You will find love. Honest to goodness true love. The hours you have spend pouring over your MySpace profile, online chatting, and learning to make your lashes look lengthy and your waist look narrow won’t lead you to love. It will be found as you walk the halls of your college dorm, as you volunteer for things that you don’t yet know will stir your soul. It will be found in the man you marry and the two children you raise – even though I know you are pretty sure you don’t want a husband and certainly not kids. This love will be found in the doing, not in the consuming.

You will learn that life has a way of breaking through the person you attempt to be and it will reveal who you were created to be. So, don’t be afraid to be different; not different like everyone else, but completely you. There will be people who want you to look, act, and believe a certain way, but in those quiet moments you know who you are. Just admit it. You like uncool music, your hair is unruly, you can be sustained by chips and salsa, and you’d rather stay home than go to a party. Those things make you, you. Embrace your weird, your shy, your quiet, your loud laugh, your compassionate, weepy soul. Those things will lead you well.

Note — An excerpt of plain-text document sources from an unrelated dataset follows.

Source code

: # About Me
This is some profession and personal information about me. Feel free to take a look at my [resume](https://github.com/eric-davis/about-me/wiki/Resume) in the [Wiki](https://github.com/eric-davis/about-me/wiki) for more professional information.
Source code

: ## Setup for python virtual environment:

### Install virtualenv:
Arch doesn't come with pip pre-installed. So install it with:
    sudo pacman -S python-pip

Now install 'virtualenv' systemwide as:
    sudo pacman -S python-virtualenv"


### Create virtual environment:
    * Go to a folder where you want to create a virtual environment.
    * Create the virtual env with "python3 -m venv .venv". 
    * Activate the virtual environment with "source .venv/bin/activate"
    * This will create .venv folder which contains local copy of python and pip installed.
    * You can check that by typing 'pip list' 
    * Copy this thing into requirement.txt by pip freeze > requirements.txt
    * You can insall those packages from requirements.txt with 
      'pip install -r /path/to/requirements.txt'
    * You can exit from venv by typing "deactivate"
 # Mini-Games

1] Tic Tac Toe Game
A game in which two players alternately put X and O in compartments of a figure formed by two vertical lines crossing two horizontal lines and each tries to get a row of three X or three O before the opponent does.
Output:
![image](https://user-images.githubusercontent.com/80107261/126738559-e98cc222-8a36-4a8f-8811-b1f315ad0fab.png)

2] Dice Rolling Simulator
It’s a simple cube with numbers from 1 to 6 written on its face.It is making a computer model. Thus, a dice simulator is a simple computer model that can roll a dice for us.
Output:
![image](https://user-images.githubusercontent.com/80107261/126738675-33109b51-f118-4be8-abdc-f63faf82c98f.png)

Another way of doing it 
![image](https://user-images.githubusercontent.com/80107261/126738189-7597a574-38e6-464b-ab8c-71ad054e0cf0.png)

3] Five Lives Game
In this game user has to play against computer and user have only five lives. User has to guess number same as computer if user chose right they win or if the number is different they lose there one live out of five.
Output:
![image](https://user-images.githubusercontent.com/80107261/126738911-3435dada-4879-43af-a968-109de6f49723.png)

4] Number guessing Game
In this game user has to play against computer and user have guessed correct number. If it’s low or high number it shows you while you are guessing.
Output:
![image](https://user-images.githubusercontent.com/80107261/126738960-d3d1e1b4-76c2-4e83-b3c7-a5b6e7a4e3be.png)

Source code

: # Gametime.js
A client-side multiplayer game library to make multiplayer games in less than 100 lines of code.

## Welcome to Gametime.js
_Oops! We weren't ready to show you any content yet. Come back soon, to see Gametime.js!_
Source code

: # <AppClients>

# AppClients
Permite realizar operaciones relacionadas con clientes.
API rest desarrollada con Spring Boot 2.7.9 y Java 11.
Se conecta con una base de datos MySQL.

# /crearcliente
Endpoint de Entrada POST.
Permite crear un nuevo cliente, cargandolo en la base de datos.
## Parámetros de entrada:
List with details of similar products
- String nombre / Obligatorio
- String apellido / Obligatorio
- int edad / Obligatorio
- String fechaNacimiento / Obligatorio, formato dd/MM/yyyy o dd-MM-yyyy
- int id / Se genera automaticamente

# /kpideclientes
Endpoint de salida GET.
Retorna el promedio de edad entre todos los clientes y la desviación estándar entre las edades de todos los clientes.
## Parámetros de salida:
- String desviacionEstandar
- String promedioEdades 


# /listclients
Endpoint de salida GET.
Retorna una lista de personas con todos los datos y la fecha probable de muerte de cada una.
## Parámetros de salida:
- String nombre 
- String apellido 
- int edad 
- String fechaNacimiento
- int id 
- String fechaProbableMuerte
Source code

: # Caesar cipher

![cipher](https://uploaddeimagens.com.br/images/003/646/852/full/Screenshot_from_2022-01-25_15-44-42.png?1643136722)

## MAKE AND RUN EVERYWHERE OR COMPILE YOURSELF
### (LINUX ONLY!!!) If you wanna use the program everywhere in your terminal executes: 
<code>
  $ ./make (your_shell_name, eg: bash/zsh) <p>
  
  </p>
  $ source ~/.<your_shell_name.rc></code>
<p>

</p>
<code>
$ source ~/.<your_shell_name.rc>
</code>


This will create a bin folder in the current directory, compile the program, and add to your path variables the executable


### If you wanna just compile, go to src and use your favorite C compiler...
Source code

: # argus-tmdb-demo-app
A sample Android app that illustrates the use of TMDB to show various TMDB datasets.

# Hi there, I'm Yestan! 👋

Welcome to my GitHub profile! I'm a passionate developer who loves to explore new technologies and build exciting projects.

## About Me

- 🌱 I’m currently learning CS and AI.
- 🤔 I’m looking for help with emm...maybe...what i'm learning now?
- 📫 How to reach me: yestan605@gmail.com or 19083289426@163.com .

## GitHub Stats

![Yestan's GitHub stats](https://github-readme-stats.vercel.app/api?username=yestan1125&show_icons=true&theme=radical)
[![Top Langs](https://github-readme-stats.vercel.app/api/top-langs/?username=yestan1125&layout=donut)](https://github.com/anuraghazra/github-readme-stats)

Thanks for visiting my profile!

Quit trying to escape. One of your default tactics is escapism. You will try to escape through boys, friends, alcohol, television – basically any place you can run to – in your mind or in a physical location – you will. As you grow older the escape options will change –you’ll be able to disappear into your phone, easily access pornography, or bury yourself in your career. Stick with the old D.A.R.E. motto : “Just say No”. Challenges are a fact of life. Face them, like a boss. You’ll be a better woman for it.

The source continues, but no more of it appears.